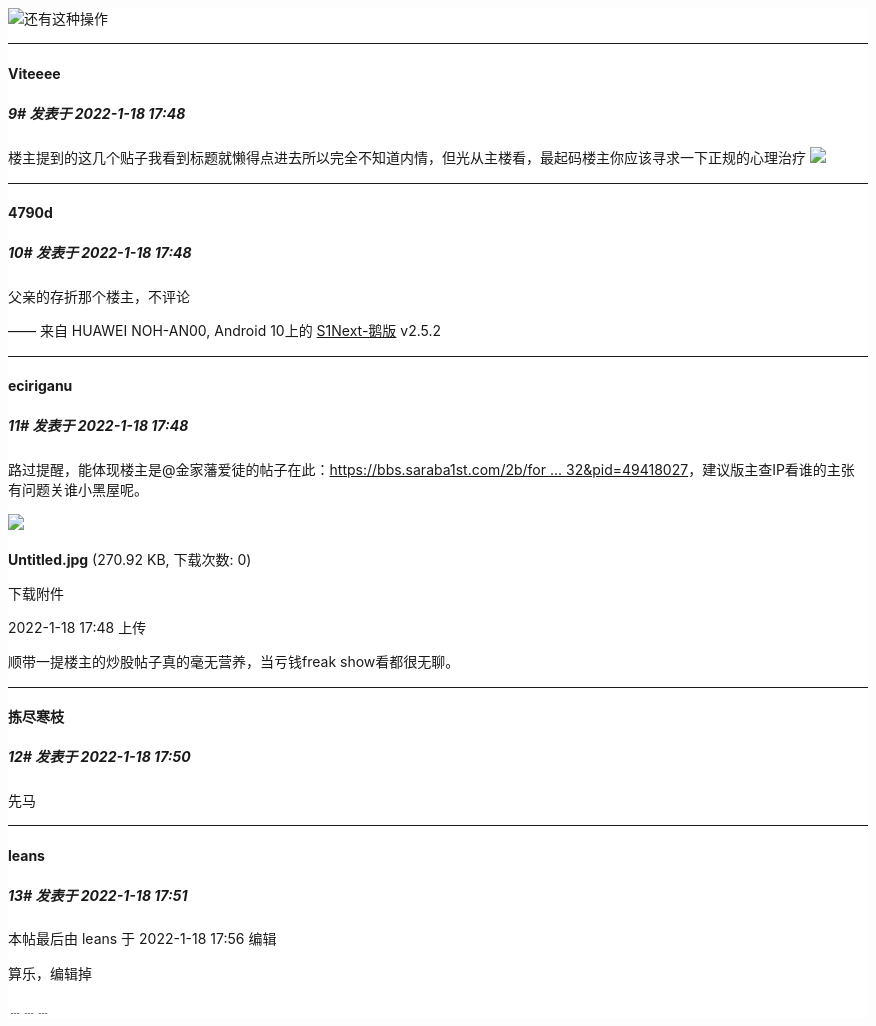 <img src="https://static.saraba1st.com/image/smiley/face2017/001.png" referrerpolicy="no-referrer">还有这种操作

*****

####  Viteeee  
##### 9#       发表于 2022-1-18 17:48

楼主提到的这几个贴子我看到标题就懒得点进去所以完全不知道内情，但光从主楼看，最起码楼主你应该寻求一下正规的心理治疗
<img src="https://static.saraba1st.com/image/smiley/face2017/013.png" referrerpolicy="no-referrer">

*****

####  4790d  
##### 10#       发表于 2022-1-18 17:48

父亲的存折那个楼主，不评论

—— 来自 HUAWEI NOH-AN00, Android 10上的 [S1Next-鹅版](https://github.com/ykrank/S1-Next/releases) v2.5.2

*****

####  eciriganu  
##### 11#       发表于 2022-1-18 17:48

路过提醒，能体现楼主是@金家藩爱徒的帖子在此：[https://bbs.saraba1st.com/2b/for ... 32&amp;pid=49418027](https://bbs.saraba1st.com/2b/forum.php?mod=redirect&amp;goto=findpost&amp;ptid=1972032&amp;pid=49418027)，建议版主查IP看谁的主张有问题关谁小黑屋呢。

<img src="https://img.saraba1st.com/forum/202201/18/174850rm9mpqermmzkfrq4.jpg" referrerpolicy="no-referrer">

<strong>Untitled.jpg</strong> (270.92 KB, 下载次数: 0)

下载附件

2022-1-18 17:48 上传

顺带一提楼主的炒股帖子真的毫无营养，当亏钱freak show看都很无聊。

*****

####  拣尽寒枝  
##### 12#       发表于 2022-1-18 17:50

先马

*****

####  leans  
##### 13#       发表于 2022-1-18 17:51

 本帖最后由 leans 于 2022-1-18 17:56 编辑 

算乐，编辑掉

﹍﹍﹍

§ §

What this task involves => Begin at the first line of the data above and repeat each line exactly, stopping after the line containing "发表于 2022-1-18 17:51". Omit the pictures.

Response to this task =>
 <img src="https://static.saraba1st.com/image/smiley/face2017/001.png" referrerpolicy="no-referrer">还有这种操作

*****

####  Viteeee  
##### 9#       发表于 2022-1-18 17:48

楼主提到的这几个贴子我看到标题就懒得点进去所以完全不知道内情，但光从主楼看，最起码楼主你应该寻求一下正规的心理治疗
<img src="https://static.saraba1st.com/image/smiley/face2017/013.png" referrerpolicy="no-referrer">

*****

####  4790d  
##### 10#       发表于 2022-1-18 17:48

父亲的存折那个楼主，不评论

—— 来自 HUAWEI NOH-AN00, Android 10上的 [S1Next-鹅版](https://github.com/ykrank/S1-Next/releases) v2.5.2

*****

####  eciriganu  
##### 11#       发表于 2022-1-18 17:48

路过提醒，能体现楼主是@金家藩爱徒的帖子在此：[https://bbs.saraba1st.com/2b/for ... 32&amp;pid=49418027](https://bbs.saraba1st.com/2b/forum.php?mod=redirect&amp;goto=findpost&amp;ptid=1972032&amp;pid=49418027)，建议版主查IP看谁的主张有问题关谁小黑屋呢。

<img src="https://img.saraba1st.com/forum/202201/18/174850rm9mpqermmzkfrq4.jpg" referrerpolicy="no-referrer">

<strong>Untitled.jpg</strong> (270.92 KB, 下载次数: 0)

下载附件

2022-1-18 17:48 上传

顺带一提楼主的炒股帖子真的毫无营养，当亏钱freak show看都很无聊。

*****

####  拣尽寒枝  
##### 12#       发表于 2022-1-18 17:50

先马

*****

####  leans  
##### 13#       发表于 2022-1-18 17:51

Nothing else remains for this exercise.